**Provided data**
• • • •
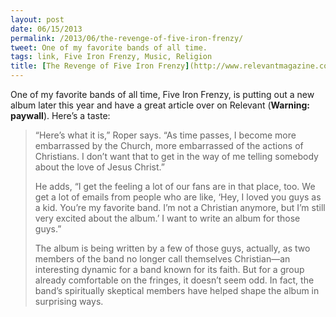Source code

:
 ```yaml
---
layout: post
date: 06/15/2013
permalink: /2013/06/the-revenge-of-five-iron-frenzy/
tweet: One of my favorite bands of all time.
tags: link, Five Iron Frenzy, Music, Religion
title: [The Revenge of Five Iron Frenzy](http://www.relevantmagazine.com/culture/music/revenge-five-iron-frenzy)
---
```


<p>One of my favorite bands of all time, Five Iron Frenzy, is putting out a new album later this year and have a great article over on Relevant (<strong>Warning: paywall</strong>). Here&#8217;s a taste:</p>

<blockquote>
  <p>“Here’s what it is,” Roper says. “As time passes, I become more embarrassed by the Church, more embarrassed of the actions of Christians. I don’t want that to get in the way of me telling somebody about the love of Jesus Christ.”</p>
  
  <p>He adds, “I get the feeling a lot of our fans are in that place, too. We get a lot of emails from people who are like, ‘Hey, I loved you guys as a kid. You’re my favorite band. I’m not a Christian anymore, but I’m still very excited about the album.’ I want to write an album for those guys.”</p>
  
  <p>The album is being written by a few of those guys, actually, as two members of the band no longer call themselves Christian—an interesting dynamic for a band known for its faith. But for a group already comfortable on the fringes, it doesn’t seem odd. In fact, the band’s spiritually skeptical members have helped shape the album in surprising ways.</p>
</blockquote>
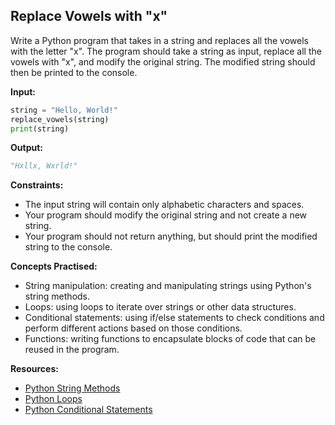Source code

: ## **Replace Vowels with "x"**

Write a Python program that takes in a string and replaces all the vowels with the letter "x". The program should take a string as input, replace all the vowels with "x", and modify the original string. The modified string should then be printed to the console.

**Input:**
```python
string = "Hello, World!"
replace_vowels(string)
print(string)
```



**Output:**
```python
"Hxllx, Wxrld!"
```


**Constraints:**
- The input string will contain only alphabetic characters and spaces.
- Your program should modify the original string and not create a new string.
- Your program should not return anything, but should print the modified string to the console.

**Concepts Practised:**
- String manipulation: creating and manipulating strings using Python's string methods.
- Loops: using loops to iterate over strings or other data structures.
- Conditional statements: using if/else statements to check conditions and perform different actions based on those conditions.
- Functions: writing functions to encapsulate blocks of code that can be reused in the program.

**Resources:**

- [Python String Methods](https://www.w3schools.com/python/python_ref_string.asp)
- [Python Loops](https://www.w3schools.com/python/python_for_loops.asp)
- [Python Conditional Statements](https://www.w3schools.com/python/python_conditions.asp)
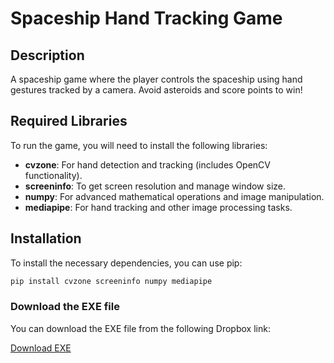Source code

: # Spaceship Hand Tracking Game

## Description

A spaceship game where the player controls the spaceship using hand gestures tracked by a camera. Avoid asteroids and score points to win!

## Required Libraries

To run the game, you will need to install the following libraries:

- **cvzone**: For hand detection and tracking (includes OpenCV functionality).
- **screeninfo**: To get screen resolution and manage window size.
- **numpy**: For advanced mathematical operations and image manipulation.
- **mediapipe**: For hand tracking and other image processing tasks.

## Installation

To install the necessary dependencies, you can use pip:
```bash
pip install cvzone screeninfo numpy mediapipe
```

### Download the EXE file

You can download the EXE file from the following Dropbox link:

[Download EXE](https://www.dropbox.com/scl/fi/zmtmzspobc4zh9nt706kf/Spaceship-Game-v2.exe?rlkey=73pa2pl63f7vv7yv000f8i54n&st=9ahmrwv3&dl=0)
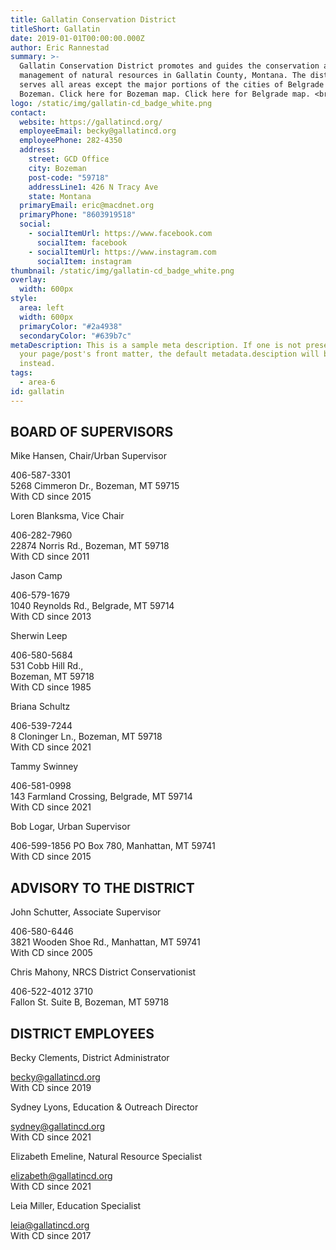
 ```yaml
---
title: Gallatin Conservation District
titleShort: Gallatin
date: 2019-01-01T00:00:00.000Z
author: Eric Rannestad
summary: >-
  Gallatin Conservation District promotes and guides the conservation and
  management of natural resources in Gallatin County, Montana. The district
  serves all areas except the major portions of the cities of Belgrade and
  Bozeman. Click here for Bozeman map. Click here for Belgrade map. <br><br> Gallatin Conservation District administers [stream (310 permits)](https://gallatincd.org/310-permit-forms-info/), offers [programs and resources](https://gallatincd.org/programs-services/), [education](https://gallatincd.org/education-outreach/), and a number of [conservation resources](https://gallatincd.org/district-resources/).
logo: /static/img/gallatin-cd_badge_white.png
contact:
  website: https://gallatincd.org/
  employeeEmail: becky@gallatincd.org
  employeePhone: 282-4350
  address:
    street: GCD Office
    city: Bozeman
    post-code: "59718"
    addressLine1: 426 N Tracy Ave
    state: Montana
  primaryEmail: eric@macdnet.org
  primaryPhone: "8603919518"
  social:
    - socialItemUrl: https://www.facebook.com
      socialItem: facebook
    - socialItemUrl: https://www.instagram.com
      socialItem: instagram
thumbnail: /static/img/gallatin-cd_badge_white.png
overlay:
  width: 600px
style:
  area: left
  width: 600px
  primaryColor: "#2a4938"
  secondaryColor: "#639b7c"
metaDescription: This is a sample meta description. If one is not present in
  your page/post's front matter, the default metadata.desciption will be used
  instead.
tags:
  - area-6
id: gallatin
---
```

## BOARD OF SUPERVISORS

Mike Hansen, Chair/Urban Supervisor

406-587-3301\
5268 Cimmeron Dr., Bozeman, MT 59715 \
With CD since 2015 

Loren Blanksma, Vice Chair

406-282-7960 \
22874 Norris Rd., Bozeman, MT 59718\
With CD since 2011

Jason Camp

406-579-1679\
1040 Reynolds Rd., Belgrade, MT 59714 \
With CD since 2013 

Sherwin Leep 

406-580-5684 \
531 Cobb Hill Rd.,\
Bozeman, MT 59718 \
With CD since 1985 

Briana Schultz 

406-539-7244 \
8 Cloninger Ln., Bozeman, MT 59718 \
With CD since 2021 

Tammy Swinney

406-581-0998 \
143 Farmland Crossing, Belgrade, MT 59714 \
With CD since 2021 

Bob Logar, Urban Supervisor 

406-599-1856 PO Box 780, Manhattan, MT 59741\
With CD since 2015 

## ADVISORY TO THE DISTRICT

John Schutter, Associate Supervisor 

406-580-6446 \
3821 Wooden Shoe Rd., Manhattan, MT 59741 \
With CD since 2005 

Chris Mahony, NRCS District Conservationist

406-522-4012 3710\
 Fallon St. Suite B, Bozeman, MT 59718 

## DISTRICT EMPLOYEES

Becky Clements, District Administrator

becky@gallatincd.org \
With CD since 2019 

Sydney Lyons, Education & Outreach Director

sydney@gallatincd.org \
With CD since 2021 

Elizabeth Emeline, Natural Resource Specialist

elizabeth@gallatincd.org \
With CD since 2021 

Leia Miller, Education Specialist 

leia@gallatincd.org \
With CD since 2017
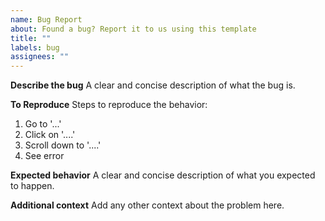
 ```yaml
---
name: Bug Report
about: Found a bug? Report it to us using this template
title: ""
labels: bug
assignees: ""
---
```


**Describe the bug** A clear and concise description of what the bug is.

**To Reproduce** Steps to reproduce the behavior:

1. Go to '...'
2. Click on '....'
3. Scroll down to '....'
4. See error

**Expected behavior** A clear and concise description of what you expected to
happen.

**Additional context** Add any other context about the problem here.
• • • •
**Activity**
Return a copy of each line in the entries that carries the string "what".

**Task response**
  <p>“Here’s what it is,” Roper says. “As time passes, I become more embarrassed by the Church, more embarrassed of the actions of Christians. I don’t want that to get in the way of me telling somebody about the love of Jesus Christ.”</p>
**Describe the bug** A clear and concise description of what the bug is.
**Expected behavior** A clear and concise description of what you expected to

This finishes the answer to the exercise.